* [Work instruction] Report the count of lines with "theories" in the data below, and no other words.

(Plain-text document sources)

- - - - -

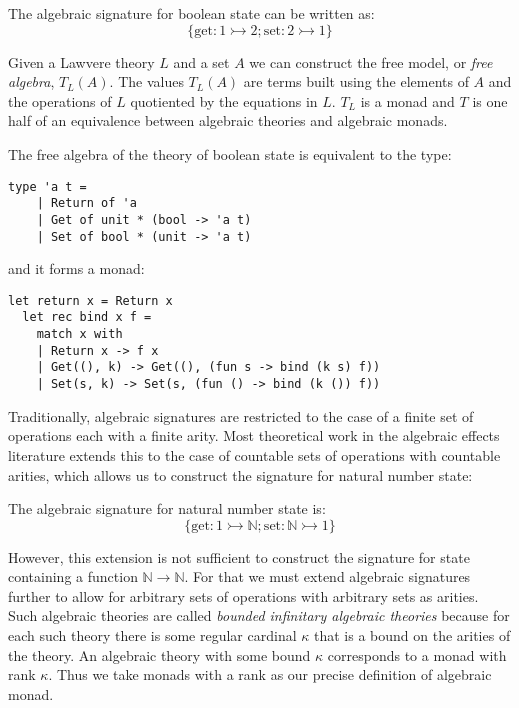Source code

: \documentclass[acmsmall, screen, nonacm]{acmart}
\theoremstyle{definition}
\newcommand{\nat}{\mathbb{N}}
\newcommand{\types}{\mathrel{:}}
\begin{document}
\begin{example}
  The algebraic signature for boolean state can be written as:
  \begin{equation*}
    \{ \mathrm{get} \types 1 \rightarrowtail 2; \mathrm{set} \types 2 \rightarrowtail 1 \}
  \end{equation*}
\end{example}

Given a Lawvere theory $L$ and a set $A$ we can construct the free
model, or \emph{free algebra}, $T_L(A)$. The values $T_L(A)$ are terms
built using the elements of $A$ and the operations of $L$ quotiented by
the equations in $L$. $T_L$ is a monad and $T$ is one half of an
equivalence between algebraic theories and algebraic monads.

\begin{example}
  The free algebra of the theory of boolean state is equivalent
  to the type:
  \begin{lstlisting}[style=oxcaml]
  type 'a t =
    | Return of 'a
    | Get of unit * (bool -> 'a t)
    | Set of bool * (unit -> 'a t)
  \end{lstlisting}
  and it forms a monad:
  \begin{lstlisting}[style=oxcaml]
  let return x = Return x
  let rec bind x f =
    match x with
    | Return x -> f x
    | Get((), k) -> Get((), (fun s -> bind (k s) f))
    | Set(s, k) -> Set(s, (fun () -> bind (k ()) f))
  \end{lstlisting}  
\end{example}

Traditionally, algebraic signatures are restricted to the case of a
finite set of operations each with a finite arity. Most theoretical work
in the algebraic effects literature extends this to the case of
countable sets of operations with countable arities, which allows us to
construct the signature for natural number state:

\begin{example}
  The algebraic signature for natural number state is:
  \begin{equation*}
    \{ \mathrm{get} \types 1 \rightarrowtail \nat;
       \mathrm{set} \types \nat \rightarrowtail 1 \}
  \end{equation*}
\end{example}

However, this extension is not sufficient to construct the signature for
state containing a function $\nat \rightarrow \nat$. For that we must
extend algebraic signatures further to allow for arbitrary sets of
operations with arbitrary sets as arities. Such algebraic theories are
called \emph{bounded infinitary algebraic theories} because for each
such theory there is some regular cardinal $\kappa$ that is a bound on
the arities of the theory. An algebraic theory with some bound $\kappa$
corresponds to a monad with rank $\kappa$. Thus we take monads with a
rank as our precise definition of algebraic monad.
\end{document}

- - - - -

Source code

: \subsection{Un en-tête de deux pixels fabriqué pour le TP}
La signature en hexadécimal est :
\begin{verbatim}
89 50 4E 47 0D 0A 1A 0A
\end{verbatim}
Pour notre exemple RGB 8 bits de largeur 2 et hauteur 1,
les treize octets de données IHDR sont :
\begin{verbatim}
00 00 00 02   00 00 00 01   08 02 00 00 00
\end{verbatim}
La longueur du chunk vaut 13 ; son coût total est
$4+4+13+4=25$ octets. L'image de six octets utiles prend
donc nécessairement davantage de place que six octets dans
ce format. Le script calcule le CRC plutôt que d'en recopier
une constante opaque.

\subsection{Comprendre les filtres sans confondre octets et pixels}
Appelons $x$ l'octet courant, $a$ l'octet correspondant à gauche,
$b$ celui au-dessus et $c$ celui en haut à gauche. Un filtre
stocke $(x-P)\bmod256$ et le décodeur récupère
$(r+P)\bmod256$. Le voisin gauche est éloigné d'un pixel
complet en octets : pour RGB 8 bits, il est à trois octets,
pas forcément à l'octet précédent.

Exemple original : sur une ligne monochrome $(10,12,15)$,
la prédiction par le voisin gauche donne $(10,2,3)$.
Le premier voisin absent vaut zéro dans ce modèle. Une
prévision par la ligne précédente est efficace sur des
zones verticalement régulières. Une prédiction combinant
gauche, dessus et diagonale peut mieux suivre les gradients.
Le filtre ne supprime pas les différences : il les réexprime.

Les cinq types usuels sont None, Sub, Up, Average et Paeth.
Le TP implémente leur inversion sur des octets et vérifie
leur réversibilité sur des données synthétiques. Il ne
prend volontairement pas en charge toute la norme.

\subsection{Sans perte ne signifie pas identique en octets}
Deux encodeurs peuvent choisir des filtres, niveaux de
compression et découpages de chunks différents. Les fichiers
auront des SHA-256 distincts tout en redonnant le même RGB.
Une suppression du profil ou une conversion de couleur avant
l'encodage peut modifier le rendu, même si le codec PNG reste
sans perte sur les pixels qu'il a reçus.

- - - - -

* [Result of this exercise] 3